I just installed this 3 channel amp in my 14 vw touareg to power my front stock speakers and a jl audio 6.5" microsub(fits perfect under spare tire) and its the perfect amp for my needs. I tried to use a dq61 from audio control to a kenwood xr900-5 amp but the vw brain would sense a false load and shut the speaker outputs down so it was no good. I didn't want to go all out with a mosconi or audison processor since its my wifes car anyway. The jbl amp has a hi2 setting to trick oem brains which works perfect and doesn't need a remote turn on either. I have the front crossover set to around 75hz and sub @ 60hz and the sound this amp puts out is fantastic the class a/b amp for the fronts sounds so detailed and clean and the sub class d amp has a lot of power. The ez set up feature of this amp is awesome it set the gains perfect no more multimeter for me. I set the head unit to where I know it clips and cuts the bass frequency down faded all the way to the front(I'm using the stock amp for the rear fill) put the cd in set the gains with the led's and done, gains set perfectly. I'm really surprised at how much better the stock speakers sound they came alive when crossed over and fed good clean power.
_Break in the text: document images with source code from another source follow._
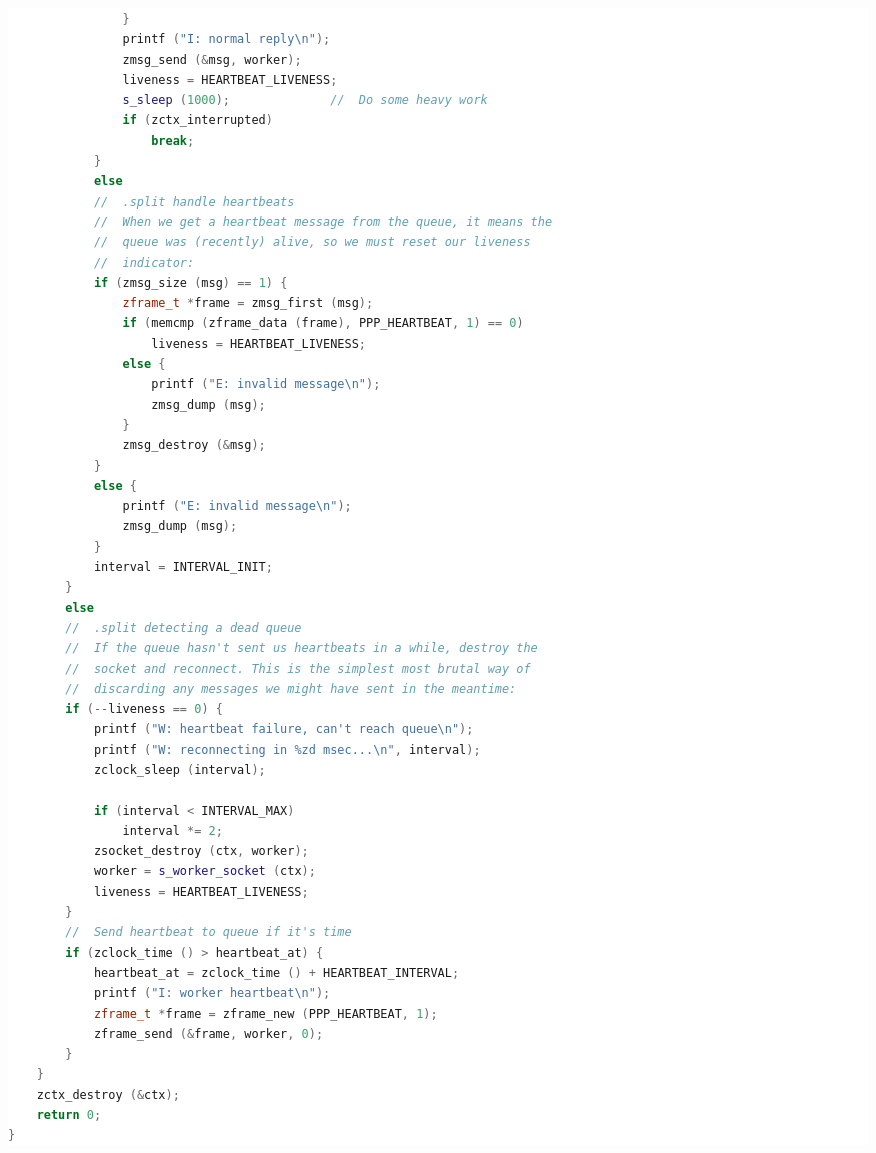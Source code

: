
 ```cpp
                }
                printf ("I: normal reply\n");
                zmsg_send (&msg, worker);
                liveness = HEARTBEAT_LIVENESS;
                s_sleep (1000);              //  Do some heavy work
                if (zctx_interrupted)
                    break;
            }
            else
            //  .split handle heartbeats
            //  When we get a heartbeat message from the queue, it means the
            //  queue was (recently) alive, so we must reset our liveness
            //  indicator:
            if (zmsg_size (msg) == 1) {
                zframe_t *frame = zmsg_first (msg);
                if (memcmp (zframe_data (frame), PPP_HEARTBEAT, 1) == 0)
                    liveness = HEARTBEAT_LIVENESS;
                else {
                    printf ("E: invalid message\n");
                    zmsg_dump (msg);
                }
                zmsg_destroy (&msg);
            }
            else {
                printf ("E: invalid message\n");
                zmsg_dump (msg);
            }
            interval = INTERVAL_INIT;
        }
        else
        //  .split detecting a dead queue
        //  If the queue hasn't sent us heartbeats in a while, destroy the
        //  socket and reconnect. This is the simplest most brutal way of
        //  discarding any messages we might have sent in the meantime:
        if (--liveness == 0) {
            printf ("W: heartbeat failure, can't reach queue\n");
            printf ("W: reconnecting in %zd msec...\n", interval);
            zclock_sleep (interval);

            if (interval < INTERVAL_MAX)
                interval *= 2;
            zsocket_destroy (ctx, worker);
            worker = s_worker_socket (ctx);
            liveness = HEARTBEAT_LIVENESS;
        }
        //  Send heartbeat to queue if it's time
        if (zclock_time () > heartbeat_at) {
            heartbeat_at = zclock_time () + HEARTBEAT_INTERVAL;
            printf ("I: worker heartbeat\n");
            zframe_t *frame = zframe_new (PPP_HEARTBEAT, 1);
            zframe_send (&frame, worker, 0);
        }
    }
    zctx_destroy (&ctx);
    return 0;
}
```
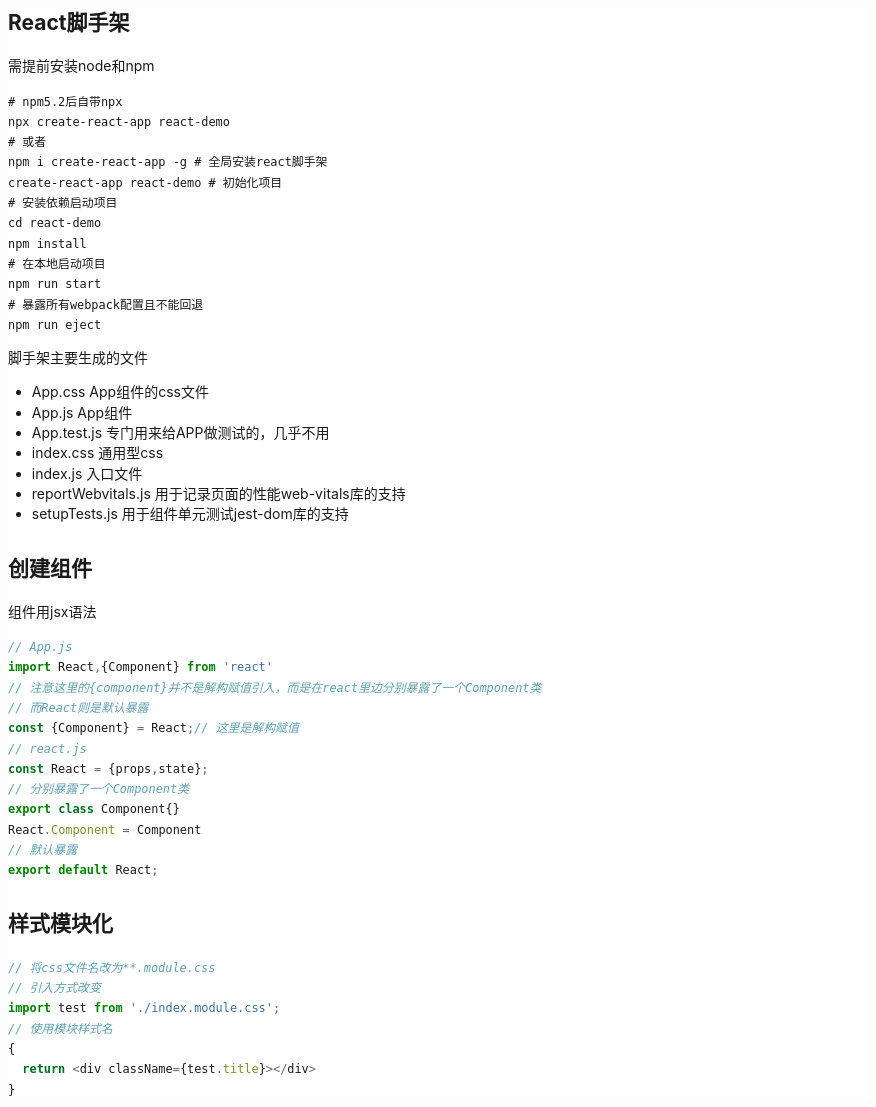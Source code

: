 ## React脚手架

需提前安装node和npm

```shell
# npm5.2后自带npx
npx create-react-app react-demo
# 或者
npm i create-react-app -g # 全局安装react脚手架
create-react-app react-demo # 初始化项目
# 安装依赖启动项目
cd react-demo
npm install
# 在本地启动项目
npm run start
# 暴露所有webpack配置且不能回退
npm run eject
```

脚手架主要生成的文件

- App.css App组件的css文件
- App.js App组件
- App.test.js 专门用来给APP做测试的，几乎不用
- index.css 通用型css
- index.js  入口文件
- reportWebvitals.js  用于记录页面的性能web-vitals库的支持
- setupTests.js 用于组件单元测试jest-dom库的支持

## 创建组件

组件用jsx语法

```javascript
// App.js
import React,{Component} from 'react'
// 注意这里的{component}并不是解构赋值引入，而是在react里边分别暴露了一个Component类
// 而React则是默认暴露
const {Component} = React;// 这里是解构赋值
// react.js
const React = {props,state};
// 分别暴露了一个Component类
export class Component{}
React.Component = Component
// 默认暴露
export default React;
```

## 样式模块化

```javascript
// 将css文件名改为**.module.css
// 引入方式改变
import test from './index.module.css';
// 使用模块样式名
{
  return <div className={test.title}></div>
}
```
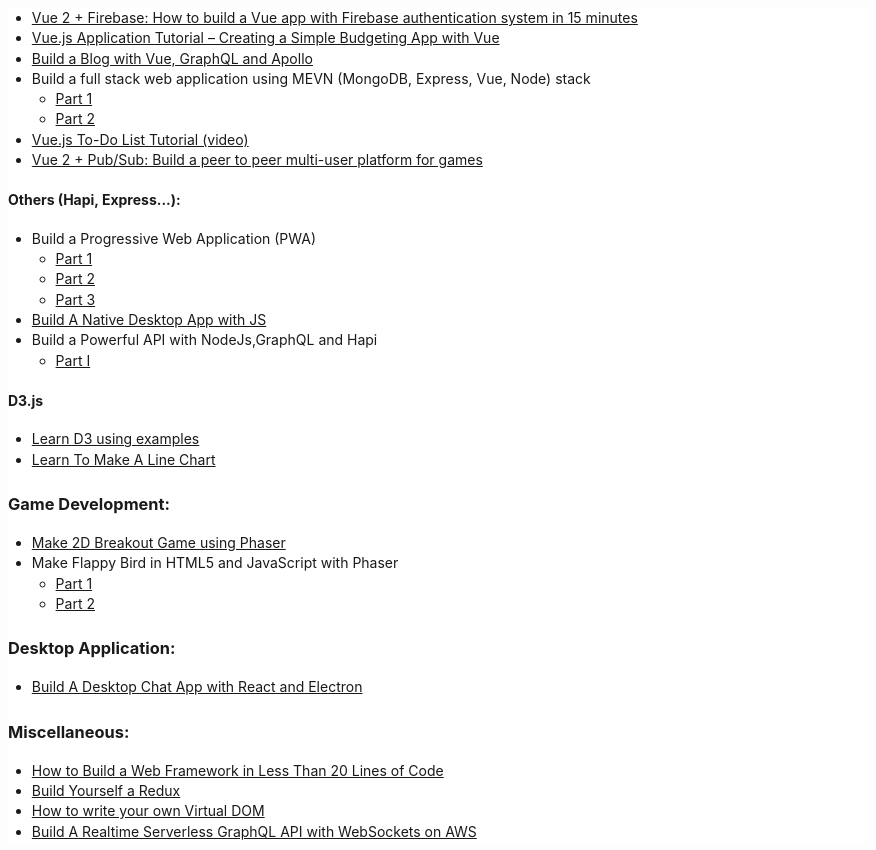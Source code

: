 - [Vue 2 + Firebase: How to build a Vue app with Firebase authentication system in 15 minutes](https://medium.com/@anas.mammeri/vue-2-firebase-how-to-build-a-vue-app-with-firebase-authentication-system-in-15-minutes-fdce6f289c3c)
- [Vue.js Application Tutorial – Creating a Simple Budgeting App with Vue](https://matthiashager.com/complete-vuejs-application-tutorial/)
- [Build a Blog with Vue, GraphQL and Apollo](https://scotch.io/tutorials/build-a-blog-with-vue-graphql-and-apollo-client)
- Build a full stack web application using MEVN (MongoDB, Express, Vue, Node) stack
  - [Part 1](https://medium.com/@anaida07/mevn-stack-application-part-1-3a27b61dcae0)
  - [Part 2](https://medium.com/@anaida07/mevn-stack-application-part-2-2-9ebcf8a22753)
- [Vue.js To-Do List Tutorial (video)](https://www.youtube.com/watch?v=78tNYZUS-ps)
- [Vue 2 + Pub/Sub: Build a peer to peer multi-user platform for games](https://www.ably.io/tutorials/peer-to-peer-vue)

#### Others (Hapi, Express...):

- Build a Progressive Web Application (PWA)
  - [Part 1](https://bitsofco.de/bitsofcode-pwa-part-1-offline-first-with-service-worker/)
  - [Part 2](https://bitsofco.de/bitsofcode-pwa-part-2-instant-loading-with-indexeddb/)
  - [Part 3](https://bitsofco.de/bitsofcode-pwa-part-3-push-notifications/)
- [Build A Native Desktop App with JS](https://medium.freecodecamp.org/build-native-desktop-apps-with-javascript-a49ede90d8e9)
- Build a Powerful API with NodeJs,GraphQL and Hapi
  - [Part I](https://medium.com/@wesharehoodies/how-to-setup-a-powerful-api-with-nodejs-graphql-mongodb-hapi-and-swagger-e251ac189649)

#### D3.js

- [Learn D3 using examples](https://www.sitepoint.com/d3-js-data-visualizations/)
- [Learn To Make A Line Chart](https://medium.freecodecamp.org/learn-to-create-a-line-chart-using-d3-js-4f43f1ee716b)

### Game Development:

- [Make 2D Breakout Game using Phaser](https://developer.mozilla.org/en-US/docs/Games/Tutorials/2D_breakout_game_Phaser)
- Make Flappy Bird in HTML5 and JavaScript with Phaser
  - [Part 1](http://www.lessmilk.com/tutorial/flappy-bird-phaser-1)
  - [Part 2](http://www.lessmilk.com/tutorial/flappy-bird-phaser-2)

### Desktop Application:

- [Build A Desktop Chat App with React and Electron](https://medium.freecodecamp.org/build-a-desktop-chat-app-with-react-electron-and-chatkit-744d168e6f2f)

### Miscellaneous:

- [How to Build a Web Framework in Less Than 20 Lines of Code](https://www.pubnub.com/blog/build-yourself-a-web-framework-in-less-than-20-lines-of-code/)
- [Build Yourself a Redux](https://zapier.com/engineering/how-to-build-redux/)
- [How to write your own Virtual DOM](https://medium.com/@deathmood/how-to-write-your-own-virtual-dom-ee74acc13060)
- [Build A Realtime Serverless GraphQL API with WebSockets on AWS](https://andrewgriffithsonline.com/blog/serverless-websockets-on-aws/)
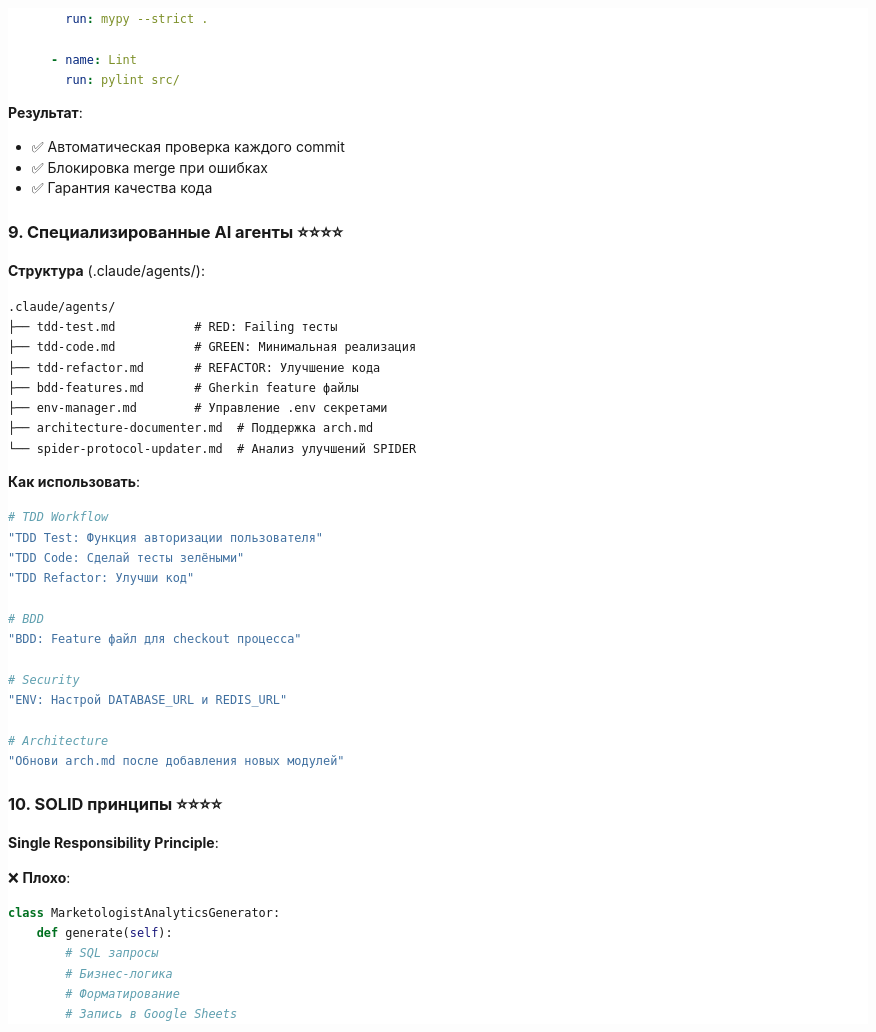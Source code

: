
 ```yaml
        run: mypy --strict .

      - name: Lint
        run: pylint src/
```

**Результат**:
- ✅ Автоматическая проверка каждого commit
- ✅ Блокировка merge при ошибках
- ✅ Гарантия качества кода

### 9. **Специализированные AI агенты** ⭐⭐⭐⭐

**Структура** (.claude/agents/):
```
.claude/agents/
├── tdd-test.md           # RED: Failing тесты
├── tdd-code.md           # GREEN: Минимальная реализация
├── tdd-refactor.md       # REFACTOR: Улучшение кода
├── bdd-features.md       # Gherkin feature файлы
├── env-manager.md        # Управление .env секретами
├── architecture-documenter.md  # Поддержка arch.md
└── spider-protocol-updater.md  # Анализ улучшений SPIDER
```

**Как использовать**:
```bash
# TDD Workflow
"TDD Test: Функция авторизации пользователя"
"TDD Code: Сделай тесты зелёными"
"TDD Refactor: Улучши код"

# BDD
"BDD: Feature файл для checkout процесса"

# Security
"ENV: Настрой DATABASE_URL и REDIS_URL"

# Architecture
"Обнови arch.md после добавления новых модулей"
```

### 10. **SOLID принципы** ⭐⭐⭐⭐

**Single Responsibility Principle**:

❌ **Плохо**:
```python
class MarketologistAnalyticsGenerator:
    def generate(self):
        # SQL запросы
        # Бизнес-логика
        # Форматирование
        # Запись в Google Sheets
```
The jl microsub is the best car audio purchase I've ever made the sub really pumps out musical bass and will dig deep when called for well done jl audio the manual for the sub says max 150 watts rms but it handles the jbl 350watts rms with ease. I hope this review will help people when looking for an amplifier for tricky german automobiles.  Thanks I've learned so much on this forum.


----------